Meanwhile, in real life, sad news finds its way through the cell towers. A text message converts to data packets, bounces between satellites and ground stations, and reassembles itself on your phone screen in perfect sequence. The technology is elegant. The message is not.
“Are you available for a call?” asked the text message. I was waiting for the dog rescue to share a veterinarian’s report on our foster dog Darcie’s limp. I generally find that good news doesn’t need a preamble. Good news has emojis.
“Good news” would be that Darcie was just limping because she’d stepped on one of those fierce honey locust thorns and antibiotics would treat the infection in a few weeks. Or maybe inflammation — some minor injury aggravated by roughhousing with my dogs.
“Yes, in 5 minutes,” I replied. I’d be available after the Tuesday networking meeting wrapped up.
Meeting Darcie
We’d been fostering Darcie for two months at this point, ever since she’d been found alongside a highway in early September and brought to the animal shelter. She didn’t have a collar or a chip, but she did have a belly full of developing puppies. Since we’d fostered two batches of rescue puppies over the spring and summer, the rescue asked if we could help again.
Darcie quickly adjusted to our household pack and our liberal pets-on-furniture policy. When she wasn’t keeping me company in my home office or lollygagging in the sunny courtyard, she was inspecting the house and assessing the best spaces to deliver her puppies. I hadn’t thought about HER selecting a space. The youngest puppies we’d ever fostered were week-old Corgi mixes. They came complete with a mama dog who was happy to nurse her 11-pack in the guest bathtub I lined with blankets. But Darcie, a Labrador mix, rejected the tub as too small, and by mid-September she nominated my husband’s closet for her nursery.
Welcome puppies
As a first-time newborn puppy fosterer, I Googled the signs of impending puppy delivery. The pacing and lack of appetite suggested puppy delivery in 24 hours.
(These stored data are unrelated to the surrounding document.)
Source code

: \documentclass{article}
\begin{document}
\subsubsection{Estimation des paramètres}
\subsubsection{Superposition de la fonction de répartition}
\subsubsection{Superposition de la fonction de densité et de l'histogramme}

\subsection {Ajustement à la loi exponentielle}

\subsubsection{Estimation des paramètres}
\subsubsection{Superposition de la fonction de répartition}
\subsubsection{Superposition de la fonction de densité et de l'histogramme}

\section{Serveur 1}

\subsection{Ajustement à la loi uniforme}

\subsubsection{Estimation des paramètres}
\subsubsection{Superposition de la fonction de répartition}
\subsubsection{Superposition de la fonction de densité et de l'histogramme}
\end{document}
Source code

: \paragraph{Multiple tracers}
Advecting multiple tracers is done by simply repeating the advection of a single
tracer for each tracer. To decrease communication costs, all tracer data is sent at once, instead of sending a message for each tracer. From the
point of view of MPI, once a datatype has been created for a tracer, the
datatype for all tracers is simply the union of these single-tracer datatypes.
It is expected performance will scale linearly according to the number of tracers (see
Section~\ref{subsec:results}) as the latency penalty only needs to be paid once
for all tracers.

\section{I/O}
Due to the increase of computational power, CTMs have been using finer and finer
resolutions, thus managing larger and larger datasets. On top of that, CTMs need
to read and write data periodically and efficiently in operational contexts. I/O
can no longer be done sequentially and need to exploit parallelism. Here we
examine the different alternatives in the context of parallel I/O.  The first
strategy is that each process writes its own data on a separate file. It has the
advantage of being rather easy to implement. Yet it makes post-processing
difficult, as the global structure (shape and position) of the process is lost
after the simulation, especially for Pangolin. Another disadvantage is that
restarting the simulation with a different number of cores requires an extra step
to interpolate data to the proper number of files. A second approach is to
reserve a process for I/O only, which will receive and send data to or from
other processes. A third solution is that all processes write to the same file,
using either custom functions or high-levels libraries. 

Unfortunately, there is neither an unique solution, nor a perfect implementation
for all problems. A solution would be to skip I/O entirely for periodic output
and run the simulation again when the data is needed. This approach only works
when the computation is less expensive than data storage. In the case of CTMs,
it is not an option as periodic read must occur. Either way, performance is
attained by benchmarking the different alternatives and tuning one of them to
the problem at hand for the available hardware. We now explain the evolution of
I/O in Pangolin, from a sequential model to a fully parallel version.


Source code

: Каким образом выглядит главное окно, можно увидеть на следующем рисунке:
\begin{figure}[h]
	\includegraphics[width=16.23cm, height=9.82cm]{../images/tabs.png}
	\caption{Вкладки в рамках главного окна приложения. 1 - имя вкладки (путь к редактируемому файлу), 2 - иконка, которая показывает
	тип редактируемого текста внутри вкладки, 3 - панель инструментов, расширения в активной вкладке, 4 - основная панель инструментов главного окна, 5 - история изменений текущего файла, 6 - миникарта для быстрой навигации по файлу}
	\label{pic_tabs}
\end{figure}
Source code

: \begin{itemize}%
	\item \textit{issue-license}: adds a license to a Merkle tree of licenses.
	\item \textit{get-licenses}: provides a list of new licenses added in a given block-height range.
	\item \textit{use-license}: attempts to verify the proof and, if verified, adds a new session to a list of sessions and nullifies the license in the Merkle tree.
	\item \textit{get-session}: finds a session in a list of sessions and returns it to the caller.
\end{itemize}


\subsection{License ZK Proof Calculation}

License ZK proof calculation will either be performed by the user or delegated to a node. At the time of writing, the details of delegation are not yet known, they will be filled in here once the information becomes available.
To me, that was “tomorrow.” But I was off by a day: within 45 minutes of my “I’ll be right back to check on you, Mama Dog,” three puppies had arrived. I had the honor of watching a mama dog work tirelessly to welcome, clean and nurse her babies.

By the second day, we knew that two of the six puppies were struggling. One was failing to thrive and the other had severe developmental abnormalities and would have to be humanely euthanized the next morning. Darcie and I sat through the night, trying to keep the failing puppies warm. We had several long looks together, me placing the pups in a warm basket, her taking the puppies off the warming blanket, back and forth.
The sweet things, with their beautiful coats and perfect faces, passed before sunrise. I honored their 36 hours with a quiet flower ceremony on our prairie, surrounding them with stems of goldenrod, boneset, bluestem.
The next challenge
Then came Darcie’s battle with mange and its relentless itchiness. It’s funny to tease your dog, calling her “You mangy mutt,” unless she actually turns out to be a mangy mutt. Darcie had started to scratch and itch, strip mining her body into a patchy terrain of bald spots. As a nursing mama dog, we could only bathe her in the gentlest of soaps, and gentle soaps are powerless against sarcoptic mange mites. This army of microscopic arachnids are only defeated through a war of attrition: Simparica to break the mite life cycle, laundry (so much laundry — every blanket, towel, sheet and pet bed in the house, again and again, on the highest heat) and dog baths. Ten minutes at a time, three times a week, Darcie sulked in a lather of chlorhexiderm shampoo. Four weeks later, her fur started to grow back. I celebrated as I found fewer clumps of black fur in the dryer’s lint trap and more strands on her body.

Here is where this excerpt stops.